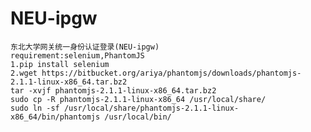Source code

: # NEU-ipgw
    东北大学网关统一身份认证登录(NEU-ipgw) 
    requirement:selenium,PhantomJS
    1.pip install selenium
    2.wget https://bitbucket.org/ariya/phantomjs/downloads/phantomjs-2.1.1-linux-x86_64.tar.bz2
    tar -xvjf phantomjs-2.1.1-linux-x86_64.tar.bz2
    sudo cp -R phantomjs-2.1.1-linux-x86_64 /usr/local/share/
    sudo ln -sf /usr/local/share/phantomjs-2.1.1-linux-x86_64/bin/phantomjs /usr/local/bin/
::::::::
Having found the line that contains "东北大学网关统一身份认证登录(NEU-ipgw)", set down that line and all the rest through the end of the records, exactly.

    东北大学网关统一身份认证登录(NEU-ipgw) 
    requirement:selenium,PhantomJS
    1.pip install selenium
    2.wget https://bitbucket.org/ariya/phantomjs/downloads/phantomjs-2.1.1-linux-x86_64.tar.bz2
    tar -xvjf phantomjs-2.1.1-linux-x86_64.tar.bz2
    sudo cp -R phantomjs-2.1.1-linux-x86_64 /usr/local/share/
    sudo ln -sf /usr/local/share/phantomjs-2.1.1-linux-x86_64/bin/phantomjs /usr/local/bin/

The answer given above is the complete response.